I feel for you but dont worry I will have a beer or 2 for you  may be even a pie :wink:


----------



## Widget (May 7, 2002)

head_ed said:


> Why is it that I am still sati in work at 6.07pm on a Friday night & have just had to cancel a night out with friends?
> 
> It is because some shit for brains customer who obviously has no life has just called to say that he is held up in a meeting and _should_ be with me in an hour or so.
> 
> ...


Leave and risk losing the account, or stay and wind your neck in.

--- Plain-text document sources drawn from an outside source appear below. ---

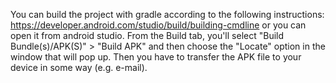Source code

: You can build the project with gradle according to the following instructions:
https://developer.android.com/studio/build/building-cmdline
or you can open it from android studio. 
From the Build tab, you'll select "Build Bundle(s)/APK(S)" > "Build APK"
and then choose the "Locate" option in the window that will pop up.
Then you have to transfer the APK file to your device in some way (e.g. e-mail).
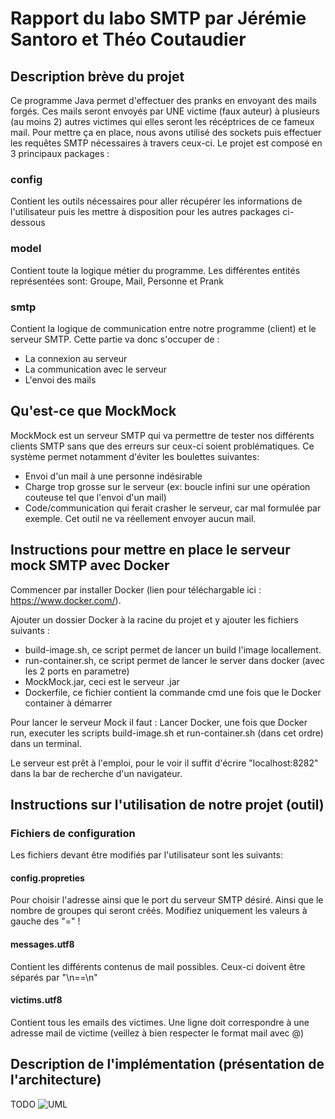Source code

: # Rapport du labo SMTP par Jérémie Santoro et Théo Coutaudier
## Description brève du projet
Ce programme Java permet d'effectuer des pranks en envoyant des mails forgés.
Ces mails seront envoyés par UNE victime (faux auteur) à plusieurs (au moins 2) autres victimes qui elles seront
les récéptrices de ce fameux mail.
Pour mettre ça en place, nous avons utilisé des sockets puis effectuer les requêtes SMTP nécessaires à travers ceux-ci.
Le projet est composé en 3 principaux packages :
### config
Contient les outils nécessaires pour aller récupérer les informations de l'utilisateur puis les mettre à disposition
pour les autres packages ci-dessous
### model
Contient toute la logique métier du programme. Les différentes entités représentées sont: Groupe, Mail, Personne et Prank
### smtp
Contient la logique de communication entre notre programme (client) et le serveur SMTP. Cette partie va donc s'occuper
de :
- La connexion au serveur
- La communication avec le serveur
- L'envoi des mails

## Qu'est-ce que MockMock
MockMock est un serveur SMTP qui va permettre de tester nos différents clients SMTP sans que des erreurs sur ceux-ci
soient problématiques. Ce système permet notamment d'éviter les boulettes suivantes:
- Envoi d'un mail à une personne indésirable
- Charge trop grosse sur le serveur (ex: boucle infini sur une opération couteuse tel que l'envoi d'un mail)
- Code/communication qui ferait crasher le serveur, car mal formulée par exemple.
Cet outil ne va réellement envoyer aucun mail.

## Instructions pour mettre en place le serveur mock SMTP avec Docker
Commencer par installer Docker (lien pour téléchargable ici : https://www.docker.com/).

Ajouter un dossier Docker à la racine du projet et y ajouter les fichiers suivants :
- build-image.sh, ce script permet de lancer un build l'image locallement.
- run-container.sh, ce script permet de lancer le server dans docker (avec les 2 ports en parametre)
- MockMock.jar, ceci est le serveur .jar
- Dockerfile, ce fichier contient la commande cmd une fois que le Docker container à démarrer

Pour lancer le serveur Mock il faut :
Lancer Docker,
une fois que Docker run, executer les scripts build-image.sh et run-container.sh (dans cet ordre) dans un terminal.

Le serveur est prêt à l'emploi, pour le voir il suffit d'écrire "localhost:8282" dans la bar de recherche d'un navigateur.

## Instructions sur l'utilisation de notre projet (outil)
### Fichiers de configuration
Les fichiers devant être modifiés par l'utilisateur sont les suivants:
#### config.propreties
Pour choisir l'adresse ainsi que le port du serveur SMTP désiré.
Ainsi que le nombre de groupes qui seront créés.
Modifiez uniquement les valeurs à gauche des "=" !
#### messages.utf8
Contient les différents contenus de mail possibles.
Ceux-ci doivent être séparés par "\n==\n"
#### victims.utf8
Contient tous les emails des victimes.
Une ligne doit correspondre à une adresse mail de victime (veillez à bien respecter le format mail avec @)

## Description de l'implémentation (présentation de l'architecture)
TODO
![UML](../figures/uml.png)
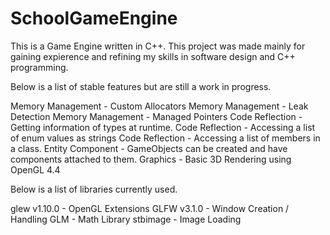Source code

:# SchoolGameEngine
This is a Game Engine written in C++. This project was made mainly for gaining expierence and refining my skills in software design and C++ programming.

Below is a list of stable features but are still a work in progress.

  Memory Management - Custom Allocators
  Memory Management - Leak Detection
  Memory Management - Managed Pointers
  Code Reflection - Getting information of types at runtime.
  Code Reflection - Accessing a list of enum values as strings
  Code Reflection - Accessing a list of members in a class.
  Entity Component - GameObjects can be created and have components attached to them.
  Graphics -  Basic 3D Rendering using OpenGL 4.4

Below is a list of libraries currently used.

  glew v1.10.0 - OpenGL Extensions
  GLFW v3.1.0 - Window Creation / Handling
  GLM - Math Library
  stbimage - Image Loading

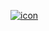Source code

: <a href='https://postimg.cc/2350YW6D' target='_blank'><img src='https://i.postimg.cc/2350YW6D/icon.png' border='0' alt='icon'/></a>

Whinge, whinge, whinge :wink:


----------



## saint (Dec 6, 2002)

^ exactly - he obviously means more to you than an easy target for a flame!


----------



## Johnwx (Oct 31, 2004)

just sit and count the money you will be charging for the out of hours work......... :wink:


----------



## P1ssed (Sep 14, 2005)

> feel for you but dont worry I will have a beer or 2 for you may be even a pie


Mmmm a pint of Camerons and a Morrels pork pie... now that brings back memories


----------



## Private Prozac (Jul 7, 2003)

I'm sure your anger over staying late will be superceded by the joy you get from licking his arse when he arrives!!! :wink:


----------



## YELLOW_TT (Feb 25, 2004)

P1ssed said:


> > feel for you but dont worry I will have a beer or 2 for you may be even a pie
> 
> 
> Mmmm a pint of Camerons and a Morrels pork pie... now that brings back memories


Morrels the pie of the gods


----------



## DGW131 (Feb 20, 2005)

He might be coming to tell you that............... he doesn't want you any more :lol: :wink:


----------



## head_ed (Dec 10, 2002)

*all in best BB Geordie accent*

18.51 in head_ed's office:

head_ed is banging his head against his desk as his customer has changed his mind _yet again_ and he has lost his Saturday night too..

:evil: :evil: :evil:


----------



## Private Prozac (Jul 7, 2003)

Don't take this personally mate but wtf are you doing there again! Surely his arse can't need that much of a licking!!!!!


----------



## head_ed (Dec 10, 2002)

It is a huge project that is getting launched worldwide at 11am Monday morning. The MD keeps making little changes to the programme that need rerendering every time.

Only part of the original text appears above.